Not the Su-57, but the MiG-1.44 is Russia’s first 5th generation fighter.
Not the Su-57, but the MiG-1.44 is Russia’s first 5th generation fighter. It was created to counterbalance the US F-22, but irreparable technical factors combined with a tight development budget caused the aircraft to die prematurely. The MiG-1.44 was once considered a revolutionary aircraft for the Russian aviation industry. Unique design, good maneuverability, high weapon payload, modern avionics system, MiG-1.44 even outperformed Su-47 contemporaries of Sukhoi.
The Soviet Union began designing and constructing fifth-generation fighters long before the appearance of the PAK FA project, which later known as the Su-57. In 1987, this defense project was approved, and in 1989 there was a preliminary design of a heavy multi-role aircraft, also known as the MiG-1.44.
The project was halted in 1991 after the political crisis. Russia then took over the project, and after all efforts a prototype was completed, officially announced in January 1999. The prototype made its maiden flight on February 29, 2000.
The final specifications of the MiG 1.44 remain a mystery. According to information published by Russian media, the MiG-1.44 was built in the form of a multi-role strike fighter, delta wing, twin-tailed, single seat. Theoretically, the aircraft was equipped with the most advanced technologies, giving it excellent stealth and combat capabilities.

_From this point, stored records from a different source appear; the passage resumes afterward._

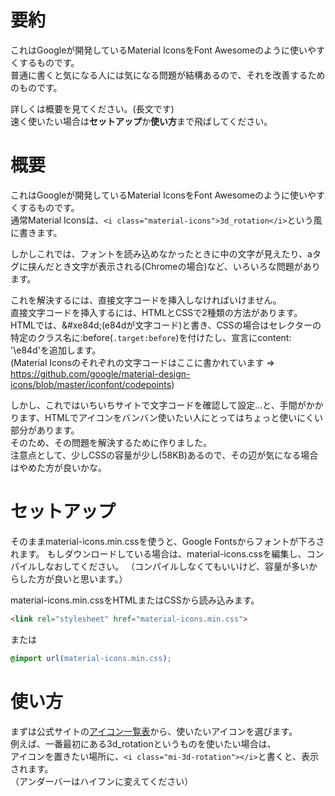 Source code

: # 要約
これはGoogleが開発しているMaterial IconsをFont Awesomeのように使いやすくするものです。<br>
普通に書くと気になる人には気になる問題が結構あるので、それを改善するためのものです。<br>

詳しくは概要を見てください。(長文です)<br>
速く使いたい場合は<b>セットアップ</b>か<b>使い方</b>まで飛ばしてください。<br>

# 概要
これはGoogleが開発しているMaterial IconsをFont Awesomeのように使いやすくするものです。<br>
通常Material Iconsは、`<i class="material-icons">3d_rotation</i>`という風に書きます。<br>

しかしこれでは、フォントを読み込めなかったときに中の文字が見えたり、aタグに挟んだとき文字が表示される(Chromeの場合)など、いろいろな問題があります。<br>

これを解決するには、直接文字コードを挿入しなければいけません。<br>
直接文字コードを挿入するには、HTMLとCSSで2種類の方法があります。<br>
HTMLでは、&amp;#xe84d;(e84dが文字コード)と書き、CSSの場合はセレクターの特定のクラス名に:before(`.target:before`)を付けたし、宣言にcontent: '\\e84d'を追加します。<br>
(Material Iconsのそれぞれの文字コードはここに書かれています ⇒ https://github.com/google/material-design-icons/blob/master/iconfont/codepoints)<br>

しかし、これではいちいちサイトで文字コードを確認して設定…と、手間がかかります、HTMLでアイコンをバンバン使いたい人にとってはちょっと使いにくい部分があります。<br>
そのため、その問題を解決するために作りました。<br>
注意点として、少しCSSの容量が少し(58KB)あるので、その辺が気になる場合はやめた方が良いかな。<br>

# セットアップ
そのままmaterial-icons.min.cssを使うと、Google Fontsからフォントが下ろされます。
もしダウンロードしている場合は、material-icons.cssを編集し、コンパイルしなおしてください。
（コンパイルしなくてもいいけど、容量が多いからした方が良いと思います。）

material-icons.min.cssをHTMLまたはCSSから読み込みます。
```html
<link rel="stylesheet" href="material-icons.min.css">
```
または
```css
@import url(material-icons.min.css);
```

# 使い方
まずは公式サイトの<a href="https://material.io/resources/icons/" target="_blank">アイコン一覧表</a>から、使いたいアイコンを選びます。<br>
例えば、一番最初にある3d_rotationというものを使いたい場合は、<br>
アイコンを置きたい場所に、`<i class="mi-3d-rotation"></i>`と書くと、表示されます。<br>
（アンダーバーはハイフンに変えてください）<br>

The Mig-1.44 had an empty weight of 18 tons, and a maximum take-off weight of 35 tons. Other basic specifications include a length of 19m, a wingspan of 15m, and a height of 4.5m.
In terms of design, the Mig 1.44 has an aerodynamic profile that differs from previous Soviet boxy airframes. The single cockpit was located behind the small nose, the pilot sited under a all-glass two-piece canopy, giving him a great view. The canards had a leading-edge sweep of 58 degree and had prominent dogtooth which improved airflow over the wings at high angles of attack. The Mig-1.44 did not have horizontal tail fins like conventional aircraft, only a pair of vertical fins were mounted outboard of each engine compartment at the rear.
The MiG-1.44 was powered by a pair of thrust-vectoring Lyulka-Saturn AL-41F series afterburning turbofan engines delivering 176 kN of thrust each with afterburner. This was the first engine in the world to featured thrust-vectoring. Theoretically, the Mig-1.44 could reach a maximum speed of 2,760 km/h, equivalent to Mach 2.24, a range of 4,000 km, a service ceiling of 17,000m.
The fighter was equipped with a glass cockpit and features a Pulse-Doppler radar. The radar system has a passive electronically scanned array antenna and is linked to a fire-control system. The standard internal weapon fitting was a single 30mm Izhmash GSh-301 series cannon for close-in self-defense with 250 rounds. Other weapons included R-77, R-73 and R-37 air-to-air missiles. Drop tanks could be carried under the wings as well.
In 2000, the MiG-1.44 prototype flew twice, and then the project was shelved for reasons that weren’t really clear. According to some Russian military sources, the main reason for the freezing of the MiG-1.44 project was that Moscow had made its choice with the fifth-generation stealth fighter. Specifically, the Russian Air Force chose the PAK FA for its fifth generation stealth fighter program.